All of which meant that there was a short company—from the number of shuttles, Jin had put their initial force at a company—of an Imperial special operations unit out there wandering in the jungle. And the only reasonable target for their wandering was a certain starport.
Lovely.
He pushed aside a bit of the current corpse’s hair, looking for any clue. The Marine had been female, with longish, dishwater blond hair. That was the only thing about the skeletal remains which would have been recognizable to anyone but a forensic pathologist, which Jin was not. He had some basic training in forensics, but all he could tell about this corpse was that a blade had half-severed the left arm. However, under the cover of the hair, there was a tiny earring. Just a scrap of bronze, with one ten-letter word on it.
Jin was unable to keep his eyes from widening, but he didn’t freeze. He was far too well trained to do something so obvious. He simply moved his hand in a smooth motion, and the tiny earring was ripped from the decaying ear, a scrap of skin still dangling from it.
“I’m not finding anything,” he said, getting to his feet as he willed his face to total immobility.
He looked at the native, who returned his regard impassively. The local “king” was named T’Kal Vlan. He’d greeted the search team as long-lost cousins, all the time giving the impression that he wanted to sell them a rug. For T’Leen Targ, though, it always seemed to be a toss-up between selling them a rug and burying them in one. Now the local scratched his horn with his hook and nodded . . . in a distinctly human fashion.

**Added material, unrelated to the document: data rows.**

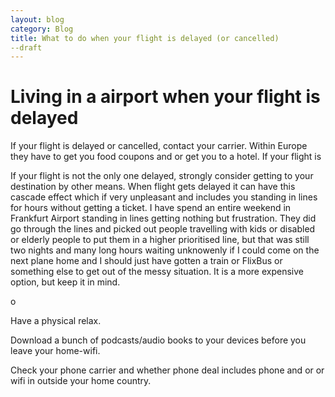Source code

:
 ```yaml
---
layout: blog
category: Blog
title: What to do when your flight is delayed (or cancelled)
--draft
---
```

# Living in a airport when your flight is delayed
If your flight is delayed or cancelled, contact your carrier. Within Europe they have to get you food coupons and or get you to a hotel.
If your flight is 

If your flight is not the only one delayed, strongly consider getting to your destination by other means. When flight gets delayed it can have this cascade effect which if very unpleasant and includes you standing in lines for hours without getting a ticket.
I have spend an entire weekend in Frankfurt Airport standing in lines getting nothing but frustration.
They did go through the lines and picked out people travelling with kids or disabled or elderly people to put them in a higher prioritised line, but that was still two nights and many long hours waiting unknowenly if I could come on the next plane home and I should just have gotten a train or FlixBus or something else to get out of the messy situation. It is a more expensive option, but keep it in mind.

o

Have a physical relax. 

Download a bunch of podcasts/audio books to your devices before you leave your home-wifi.

Check your phone carrier and whether phone deal includes phone and or or wifi in outside your home country.

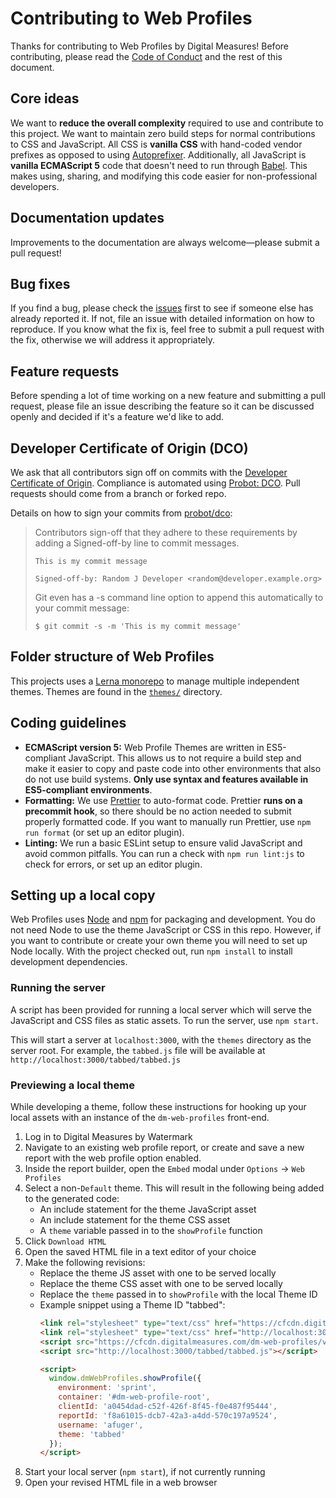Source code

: # Contributing to Web Profiles

Thanks for contributing to Web Profiles by Digital Measures! Before contributing, please read the [Code of Conduct](CODE_OF_CONDUCT.md) and the rest of this document.

## Core ideas

We want to **reduce the overall complexity** required to use and contribute to this project. We want to maintain zero build steps for normal contributions to CSS and JavaScript. All CSS is **vanilla CSS** with hand-coded vendor prefixes as opposed to using [Autoprefixer](https://github.com/postcss/autoprefixer). Additionally, all JavaScript is **vanilla ECMAScript 5** code that doesn't need to run through [Babel](https://babeljs.io/). This makes using, sharing, and modifying this code easier for non-professional developers.

## Documentation updates

Improvements to the documentation are always welcome—please submit a pull request!

## Bug fixes

If you find a bug, please check the [issues](issues/) first to see if someone else has already reported it. If not, file an issue with detailed information on how to reproduce. If you know what the fix is, feel free to submit a pull request with the fix, otherwise we will address it appropriately.

## Feature requests

Before spending a lot of time working on a new feature and submitting a pull request, please file an issue describing the feature so it can be discussed openly and decided if it's a feature we'd like to add.

## Developer Certificate of Origin (DCO)

We ask that all contributors sign off on commits with the [Developer Certificate of Origin](https://developercertificate.org/). Compliance is automated using [Probot: DCO](https://github.com/probot/dco). Pull requests should come from a branch or forked repo.

Details on how to sign your commits from [probot/dco](https://github.com/probot/dco):

> Contributors sign-off that they adhere to these requirements by adding a Signed-off-by line to commit messages.
>
> ```
> This is my commit message
>
> Signed-off-by: Random J Developer <random@developer.example.org>
> ```
> Git even has a -s command line option to append this automatically to your commit message:
>
> ```
> $ git commit -s -m 'This is my commit message'
> ```

## Folder structure of Web Profiles

This projects uses a [Lerna monorepo](https://github.com/lerna/lerna) to manage multiple independent themes. Themes are found in the [`themes/`](/themes) directory.

## Coding guidelines

* **ECMAScript version 5:** Web Profile Themes are written in ES5-compliant JavaScript. This allows us to not require a build step and make it easier to copy and paste code into other environments that also do not use build systems. **Only use syntax and features available in ES5-compliant environments**.
* **Formatting:** We use [Prettier](https://prettier.io/) to auto-format code. Prettier **runs on a precommit hook**, so there should be no action needed to submit properly formatted code. If you want to manually run Prettier, use `npm run format` (or set up an editor plugin).
* **Linting:** We run a basic ESLint setup to ensure valid JavaScript and avoid common pitfalls. You can run a check with `npm run lint:js` to check for errors, or set up an editor plugin.

## Setting up a local copy

Web Profiles uses [Node](https://nodejs.org/en/) and [npm](https://www.npmjs.com/) for packaging and development. You do not need Node to use the theme JavaScript or CSS in this repo. However, if you want to contribute or create your own theme you will need to set up Node locally. With the project checked out, run `npm install` to install development dependencies.

### Running the server

A script has been provided for running a local server which will serve the JavaScript and CSS files as static assets. To run the server, use `npm start`.

This will start a server at `localhost:3000`, with the `themes` directory as the server root. For example, the `tabbed.js` file will be available at `http://localhost:3000/tabbed/tabbed.js`

### Previewing a local theme

While developing a theme, follow these instructions for hooking up your local assets with an instance of the `dm-web-profiles` front-end.

1. Log in to Digital Measures by Watermark
2. Navigate to an existing web profile report, or create and save a new report with the web profile option enabled.
3. Inside the report builder, open the `Embed` modal under `Options` -> `Web Profiles`
4. Select a non-`Default` theme. This will result in the following being added to the generated code:
    - An include statement for the theme JavaScript asset
    - An include statement for the theme CSS asset
    - A `theme` variable passed in to the `showProfile` function
5. Click `Download HTML`
6. Open the saved HTML file in a text editor of your choice
7. Make the following revisions:
    - Replace the theme JS asset with one to be served locally
    - Replace the theme CSS asset with one to be served locally
    - Replace the `theme` passed in to `showProfile` with the local Theme ID
    - Example snippet using a Theme ID "tabbed":
      ```html
      <link rel="stylesheet" type="text/css" href="https://cfcdn.digitalmeasures.com/dm-web-profiles/v1/css/main.css" />
      <link rel="stylesheet" type="text/css" href="http://localhost:3000/tabbed/tabbed.css" />
      <script src="https://cfcdn.digitalmeasures.com/dm-web-profiles/v1/js/main.js"></script>
      <script src="http://localhost:3000/tabbed/tabbed.js"></script>

      <script>
        window.dmWebProfiles.showProfile({
          environment: 'sprint',
          container: '#dm-web-profile-root',
          clientId: 'a0454dad-c52f-426f-8f45-f0e487f95444',
          reportId: 'f8a61015-dcb7-42a3-a4dd-570c197a9524',
          username: 'afuger',
          theme: 'tabbed'
        });
      </script>
      ```
8. Start your local server (`npm start`), if not currently running
9. Open your revised HTML file in a web browser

“I take it that you did not find anything,” Targ said. “I’m so sorry. Will you be taking the bodies with you?”
“I think not,” Jin replied. Standing as they were, the team leader was behind the local. Jin reached out with his left hand, and the Mardukan took it automatically, another example of acculturation to Terrans. Jin wondered if the Marines had realized how many clues they were unavoidably leaving behind. Given who they apparently were, it was probable, for all the proof of how hard they’d worked to avoid it. As he shook the Mardukan’s slime-covered hand, a tiny drop of bronze was left behind, stuck in the mucus.
“I don’t think we’ll be back,” the commo tech said. “But you might want to melt this down so nobody else finds it.”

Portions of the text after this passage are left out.